# 02 Transform – Silver Stage

This notebook performs normalization and type casting on the ingested bronze data.

* Names are cleaned (trimmed and capitalized).
* Dates of birth are parsed into date objects.
* Phone numbers are stripped of non-digit characters.
* Social Security Numbers (SSN) and Driver License Numbers (DLNum) are sanitized.
* Records failing validation rules are routed to a rejects dataset.
* Valid records are written to the Silver Parquet file for further processing.

The transformation rules can be customised via the `schema_overrides` section of the YAML configuration.

In [None]:
import polars as pl
import yaml
import re
from pathlib import Path

# Load configuration
config_path = 'pipeline_config.yaml'
with open(config_path, 'r') as f:
    config = yaml.safe_load(f)

bronze_path = config['paths']['bronze_output_path']
silver_output_path = config['paths']['silver_output_path']
rejects_path = config['paths']['rejects_path']

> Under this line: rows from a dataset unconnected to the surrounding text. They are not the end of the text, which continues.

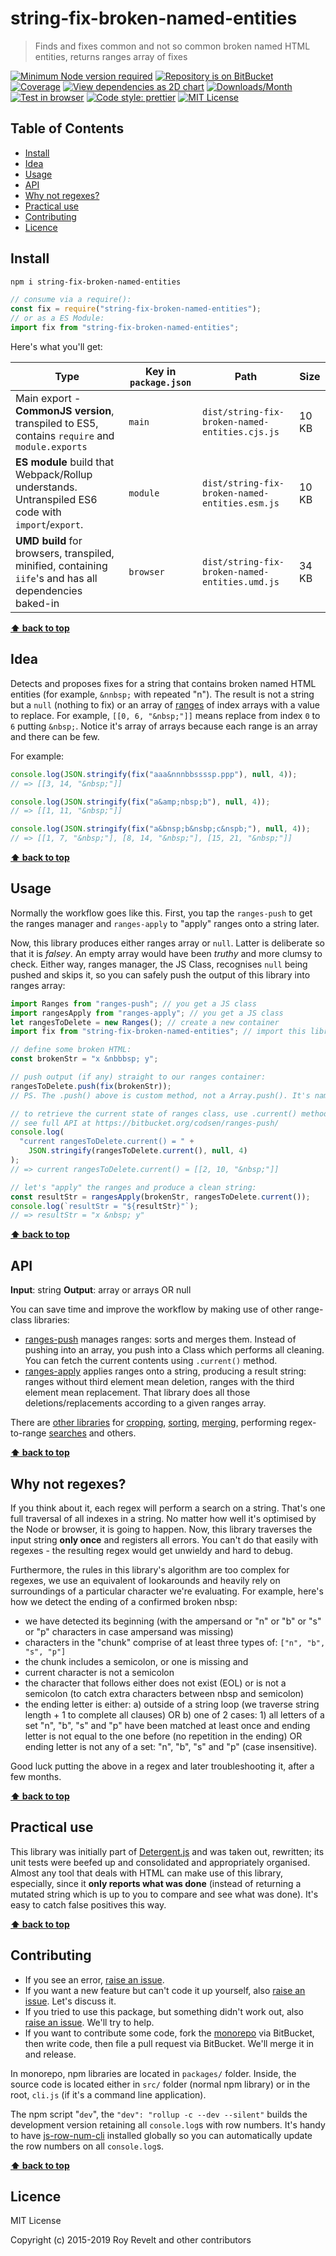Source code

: # string-fix-broken-named-entities

> Finds and fixes common and not so common broken named HTML entities, returns ranges array of fixes

[![Minimum Node version required][node-img]][node-url]
[![Repository is on BitBucket][bitbucket-img]][bitbucket-url]
[![Coverage][cov-img]][cov-url]
[![View dependencies as 2D chart][deps2d-img]][deps2d-url]
[![Downloads/Month][downloads-img]][downloads-url]
[![Test in browser][runkit-img]][runkit-url]
[![Code style: prettier][prettier-img]][prettier-url]
[![MIT License][license-img]][license-url]

## Table of Contents

- [Install](#markdown-header-install)
- [Idea](#markdown-header-idea)
- [Usage](#markdown-header-usage)
- [API](#markdown-header-api)
- [Why not regexes?](#markdown-header-why-not-regexes)
- [Practical use](#markdown-header-practical-use)
- [Contributing](#markdown-header-contributing)
- [Licence](#markdown-header-licence)

## Install

```bash
npm i string-fix-broken-named-entities
```

```js
// consume via a require():
const fix = require("string-fix-broken-named-entities");
// or as a ES Module:
import fix from "string-fix-broken-named-entities";
```

Here's what you'll get:

| Type                                                                                                    | Key in `package.json` | Path                                           | Size  |
| ------------------------------------------------------------------------------------------------------- | --------------------- | ---------------------------------------------- | ----- |
| Main export - **CommonJS version**, transpiled to ES5, contains `require` and `module.exports`          | `main`                | `dist/string-fix-broken-named-entities.cjs.js` | 10 KB |
| **ES module** build that Webpack/Rollup understands. Untranspiled ES6 code with `import`/`export`.      | `module`              | `dist/string-fix-broken-named-entities.esm.js` | 10 KB |
| **UMD build** for browsers, transpiled, minified, containing `iife`'s and has all dependencies baked-in | `browser`             | `dist/string-fix-broken-named-entities.umd.js` | 34 KB |

**[⬆ back to top](#markdown-header-string-fix-broken-named-entities)**

## Idea

Detects and proposes fixes for a string that contains broken named HTML entities (for example, `&nnbsp;` with repeated "n"). The result is not a string but a `null` (nothing to fix) or an array of [ranges](https://bitbucket.org/account/user/codsen/projects/RNG) of index arrays with a value to replace. For example, `[[0, 6, "&nbsp;"]]` means replace from index `0` to `6` putting `&nbsp;`. Notice it's array of arrays because each range is an array and there can be few.

For example:

```js
console.log(JSON.stringify(fix("aaa&nnnbbssssp.ppp"), null, 4));
// => [[3, 14, "&nbsp;"]]

console.log(JSON.stringify(fix("a&amp;nbsp;b"), null, 4));
// => [[1, 11, "&nbsp;"]]

console.log(JSON.stringify(fix("a&bnsp;b&nsbp;c&nspb;"), null, 4));
// => [[1, 7, "&nbsp;"], [8, 14, "&nbsp;"], [15, 21, "&nbsp;"]]
```

**[⬆ back to top](#markdown-header-string-fix-broken-named-entities)**

## Usage

Normally the workflow goes like this. First, you tap the `ranges-push` to get the ranges manager and `ranges-apply` to "apply" ranges onto a string later.

Now, this library produces either ranges array or `null`. Latter is deliberate so that it is _falsey_. An empty array would have been _truthy_ and more clumsy to check. Either way, ranges manager, the JS Class, recognises `null` being pushed and skips it, so you can safely push the output of this library into ranges array:

```js
import Ranges from "ranges-push"; // you get a JS class
import rangesApply from "ranges-apply"; // you get a JS class
let rangesToDelete = new Ranges(); // create a new container
import fix from "string-fix-broken-named-entities"; // import this library :)

// define some broken HTML:
const brokenStr = "x &nbbbsp; y";

// push output (if any) straight to our ranges container:
rangesToDelete.push(fix(brokenStr));
// PS. The .push() above is custom method, not a Array.push(). It's named the same way because it's familiar and acts the same way. There is array underneath the Class actually, its helper functions are doing all the cleaning/sorting when values are pushed into a real, internal array.

// to retrieve the current state of ranges class, use .current() method:
// see full API at https://bitbucket.org/codsen/ranges-push/
console.log(
  "current rangesToDelete.current() = " +
    JSON.stringify(rangesToDelete.current(), null, 4)
);
// => current rangesToDelete.current() = [[2, 10, "&nbsp;"]]

// let's "apply" the ranges and produce a clean string:
const resultStr = rangesApply(brokenStr, rangesToDelete.current());
console.log(`resultStr = "${resultStr}"`);
// => resultStr = "x &nbsp; y"
```

**[⬆ back to top](#markdown-header-string-fix-broken-named-entities)**

## API

**Input**: string
**Output**: array or arrays OR null

You can save time and improve the workflow by making use of other range- class libraries:

- [ranges-push](https://bitbucket.org/codsen/ranges-push/src) manages ranges: sorts and merges them. Instead of pushing into an array, you push into a Class which performs all cleaning. You can fetch the current contents using `.current()` method.
- [ranges-apply](https://bitbucket.org/codsen/ranges-apply/src) applies ranges onto a string, producing a result string: ranges without third element mean deletion, ranges with the third element mean replacement. That library does all those deletions/replacements according to a given ranges array.

There are [other libraries](https://bitbucket.org/account/user/codsen/projects/RNG) for [cropping](https://bitbucket.org/codsen/ranges-crop/src), [sorting](https://bitbucket.org/codsen/ranges-sort/src), [merging](https://bitbucket.org/codsen/ranges-merge/src), performing regex-to-range [searches](https://bitbucket.org/codsen/ranges-regex/src) and others.

**[⬆ back to top](#markdown-header-string-fix-broken-named-entities)**

## Why not regexes?

If you think about it, each regex will perform a search on a string. That's one full traversal of all indexes in a string. No matter how well it's optimised by the Node or browser, it is going to happen. Now, this library traverses the input string **only once** and registers all errors. You can't do that easily with regexes - the resulting regex would get unwieldy and hard to debug.

Furthermore, the rules in this library's algorithm are too complex for regexes, we use an equivalent of lookarounds and heavily rely on surroundings of a particular character we're evaluating. For example, here's how we detect the ending of a confirmed broken nbsp:

- we have detected its beginning (with the ampersand or "n" or "b" or "s" or "p" characters in case ampersand was missing)
- characters in the "chunk" comprise of at least three types of: `["n", "b", "s", "p"]`
- the chunk includes a semicolon, or one is missing and
- current character is not a semicolon
- the character that follows either does not exist (EOL) or is not a semicolon (to catch extra characters between nbsp and semicolon)
- the ending letter is either: a) outside of a string loop (we traverse string length + 1 to complete all clauses) OR b) one of 2 cases: 1) all letters of a set "n", "b", "s" and "p" have been matched at least once and ending letter is not equal to the one before (no repetition in the ending) OR ending letter is not any of a set: "n", "b", "s" and "p" (case insensitive).

Good luck putting the above in a regex and later troubleshooting it, after a few months.

**[⬆ back to top](#markdown-header-string-fix-broken-named-entities)**

## Practical use

This library was initially part of [Detergent.js](https://bitbucket.org/codsen/detergent/) and was taken out, rewritten; its unit tests were beefed up and consolidated and appropriately organised. Almost any tool that deals with HTML can make use of this library, especially, since it **only reports what was done** (instead of returning a mutated string which is up to you to compare and see what was done). It's easy to catch false positives this way.

**[⬆ back to top](#markdown-header-string-fix-broken-named-entities)**

## Contributing

- If you see an error, [raise an issue](https://bitbucket.org/codsen/codsen/issues/new?title=string-fix-broken-named-entities%20package%20-%20put%20title%20here).
- If you want a new feature but can't code it up yourself, also [raise an issue](https://bitbucket.org/codsen/codsen/issues/new?title=string-fix-broken-named-entities%20package%20-%20put%20title%20here). Let's discuss it.
- If you tried to use this package, but something didn't work out, also [raise an issue](https://bitbucket.org/codsen/codsen/issues/new?title=string-fix-broken-named-entities%20package%20-%20put%20title%20here). We'll try to help.
- If you want to contribute some code, fork the [monorepo](https://bitbucket.org/codsen/codsen/src/) via BitBucket, then write code, then file a pull request via BitBucket. We'll merge it in and release.

In monorepo, npm libraries are located in `packages/` folder. Inside, the source code is located either in `src/` folder (normal npm library) or in the root, `cli.js` (if it's a command line application).

The npm script "`dev`", the `"dev": "rollup -c --dev --silent"` builds the development version retaining all `console.log`s with row numbers. It's handy to have [js-row-num-cli](https://www.npmjs.com/package/js-row-num-cli) installed globally so you can automatically update the row numbers on all `console.log`s.

**[⬆ back to top](#markdown-header-string-fix-broken-named-entities)**

## Licence

MIT License

Copyright (c) 2015-2019 Roy Revelt and other contributors

[node-img]: https://img.shields.io/node/v/string-fix-broken-named-entities.svg?style=flat-square&label=works%20on%20node
[node-url]: https://www.npmjs.com/package/string-fix-broken-named-entities
[bitbucket-img]: https://img.shields.io/badge/repo-on%20BitBucket-brightgreen.svg?style=flat-square
[bitbucket-url]: https://bitbucket.org/codsen/codsen/src/master/packages/string-fix-broken-named-entities
[cov-img]: https://img.shields.io/badge/coverage-90.34%-brightgreen.svg?style=flat-square
[cov-url]: https://bitbucket.org/codsen/codsen/src/master/packages/string-fix-broken-named-entities
[deps2d-img]: https://img.shields.io/badge/deps%20in%202D-see_here-08f0fd.svg?style=flat-square
[deps2d-url]: http://npm.anvaka.com/#/view/2d/string-fix-broken-named-entities
[downloads-img]: https://img.shields.io/npm/dm/string-fix-broken-named-entities.svg?style=flat-square
[downloads-url]: https://npmcharts.com/compare/string-fix-broken-named-entities
[runkit-img]: https://img.shields.io/badge/runkit-test_in_browser-a853ff.svg?style=flat-square
[runkit-url]: https://npm.runkit.com/string-fix-broken-named-entities
[prettier-img]: https://img.shields.io/badge/code_style-prettier-ff69b4.svg?style=flat-square
[prettier-url]: https://prettier.io
[license-img]: https://img.shields.io/badge/licence-MIT-51c838.svg?style=flat-square
[license-url]: https://bitbucket.org/codsen/codsen/src/master/packages/string-fix-broken-named-entities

# Helper functions for normalization
def clean_name(name: str) -> str:
    if name is None:
        return None
    name = name.strip()
    # Collapse multiple spaces and convert to title case
    name = re.sub(r'\s+', ' ', name)
    return name.title()

# Remove non-digit characters from phone numbers
strip_non_digits = lambda s: re.sub(r'\D', '', s) if s is not None else None

# Sanitize SSN: keep only digits
clean_ssn = lambda s: strip_non_digits(s) if s is not None else None

# Sanitize driver licence number: remove whitespace and hyphens
clean_dl = lambda s: re.sub(r'[-\s]', '', s) if s is not None else None

# Read bronze data lazily
bronze_lazy = pl.scan_parquet(bronze_path)

# Apply normalization
normalized = bronze_lazy.with_columns([
    # Example column names; adjust based on your actual data
    pl.col('Name').apply(clean_name).alias('Name'),
    pl.col('DateOfBirth').str.strptime(pl.Date, fmt=None, strict=False).alias('DateOfBirth'),
    pl.col('Phone').apply(strip_non_digits).alias('Phone'),
    pl.col('SSN').apply(clean_ssn).alias('SSN'),
    pl.col('DLNum').apply(clean_dl).alias('DLNum'),
])

# Validation rules
# Valid SSNs are exactly 9 digits when present
valid_ssn = (pl.col('SSN').is_null()) | (pl.col('SSN').str.lengths() == 9)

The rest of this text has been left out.